[Rd] Recycling memory with a small free list

Thu Feb 19 02:17:14 CET 2015

On Wed, Feb 18, 2015 at 7:19 AM, Radford Neal <radford at cs.toronto.edu> wrote:
>> ... with assignments inside of loops like this:
>>
>> reweight = function(iter, w, Q) {
>>   for (i in 1:iter) {
>>     wT = w * Q
>>   }
>> }
>> ... before the RHS is executed, the LHS allocation would be added
>> to a small fixed length list of available space which is checked
>> before future allocations.   If the same size is requested before the
>> next garbage collection, the allocation is short-circuited and the
>> allocation is reused.   This list could be very small, possibly even
>> only a single entry.  Entries would only be put on the list if they
>> have no other references.

Here's an article about the benefits of this approach in Go that might
explain better than I was able:
https://blog.cloudflare.com/recycling-memory-buffers-in-go/
Their charts explain the goal very clearly: stabilize at a smaller
amount of memory to reduce churn, which improves performance in a
myriad of ways.

> Reusing the LHS storage immediately isn't possible in general, because
> evaluation of the RHS might produce an error, in which case the LHS
> variable is supposed to be unchanged.

What's the guarantee R actually makes?  What's an example of the use
case where this behaviour would be required? More generally, can one
not assume "a = NULL; a = func()" is equivalent to "a = func()" unless
func() references 'a' or has it as an argument?  Or is the difficulty
that there is no way to know in advance it if will be referenced?

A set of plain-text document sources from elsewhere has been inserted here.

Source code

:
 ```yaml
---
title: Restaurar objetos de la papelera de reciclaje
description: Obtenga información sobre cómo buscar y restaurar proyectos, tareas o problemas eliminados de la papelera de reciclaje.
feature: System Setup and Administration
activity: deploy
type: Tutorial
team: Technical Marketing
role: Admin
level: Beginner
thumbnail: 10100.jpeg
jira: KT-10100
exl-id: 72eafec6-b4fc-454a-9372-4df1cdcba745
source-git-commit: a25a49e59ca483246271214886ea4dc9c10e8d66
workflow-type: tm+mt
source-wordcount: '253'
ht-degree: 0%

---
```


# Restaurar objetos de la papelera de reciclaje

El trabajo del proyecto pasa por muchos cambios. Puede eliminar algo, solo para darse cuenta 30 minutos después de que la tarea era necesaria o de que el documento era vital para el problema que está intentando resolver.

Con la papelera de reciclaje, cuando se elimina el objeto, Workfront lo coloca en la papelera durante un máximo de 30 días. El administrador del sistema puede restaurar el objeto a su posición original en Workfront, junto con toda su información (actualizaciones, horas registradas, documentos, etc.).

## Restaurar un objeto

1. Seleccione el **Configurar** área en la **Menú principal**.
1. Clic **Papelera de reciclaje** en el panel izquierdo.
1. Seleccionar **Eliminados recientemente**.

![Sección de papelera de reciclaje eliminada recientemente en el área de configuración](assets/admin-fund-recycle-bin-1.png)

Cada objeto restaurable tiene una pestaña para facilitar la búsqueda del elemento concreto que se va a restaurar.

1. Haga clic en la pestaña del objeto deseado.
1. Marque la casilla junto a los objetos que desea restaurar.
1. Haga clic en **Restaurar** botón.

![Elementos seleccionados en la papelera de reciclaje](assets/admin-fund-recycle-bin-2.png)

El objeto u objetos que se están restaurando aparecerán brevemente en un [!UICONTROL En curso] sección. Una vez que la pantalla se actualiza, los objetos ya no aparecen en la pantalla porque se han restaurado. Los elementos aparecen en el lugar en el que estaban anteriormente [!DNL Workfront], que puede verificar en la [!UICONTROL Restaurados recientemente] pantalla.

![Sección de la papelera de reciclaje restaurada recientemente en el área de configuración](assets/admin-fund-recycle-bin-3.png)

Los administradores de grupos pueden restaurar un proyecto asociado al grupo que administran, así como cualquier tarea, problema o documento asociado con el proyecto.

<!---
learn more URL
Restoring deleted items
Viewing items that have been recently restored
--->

> Detecting special cases where
> there is guaranteed to be no error, or at least no error after the
> first modification to newly allocated memory, might be too
> complicated.

Yes, if required, the complexity of guaranteeing this might  well rule
out the approach I suggested.

> Putting the LHS storage on a small free list for later reuse (only
> after the old value of the variable will definitely be replaced) seems
> more promising (then one would need only two copies for examples such
> as above, with them being used in alternate iterations).

OK, let's consider that potentially easier option instead:  do nothing
immediately, but add a small queue for recycling from which the
temporary might be drawn.   It has slightly worse cache behavior, but
should handle most of the issues with memory churn.

> However,
> there's a danger of getting carried away and essentially rewriting
> malloc.  To avoid this, one might try just calling "free" on the
> no-longer-needed object, letting "malloc" then figure out when it can
> be re-used.

Yes, I think that's what I was anticipating:  add a free() equivalent
that does nothing if the object has multiple references/names, but
adds the object to small fixed size "free list" if it does not.
Perhaps this is only for certain types or for objects above a certain
size.

When requesting memory, allocvector() or perhaps R_alloc() does a
quick check of that "free list" to see if it has anything of the exact
requested size.  If it does, it short circuits and recycles it.  If it
doesn't, normal allocation takes place.

The "free list" is stored as two small fixed size arrays containing
size/address pairs.   Searching is done linearly using code that
optimizes to SIMD comparisons.   For 4/8/16 slots overhead of the
search should be unmeasurably fast.

The key to the approach would be keeping it simple, and realizing that
the goal is only to get the lowest hanging fruit:  repeated
assignments of large arrays used in a loop.  If it's complex, skip it
--- the behavior will be no worse than current.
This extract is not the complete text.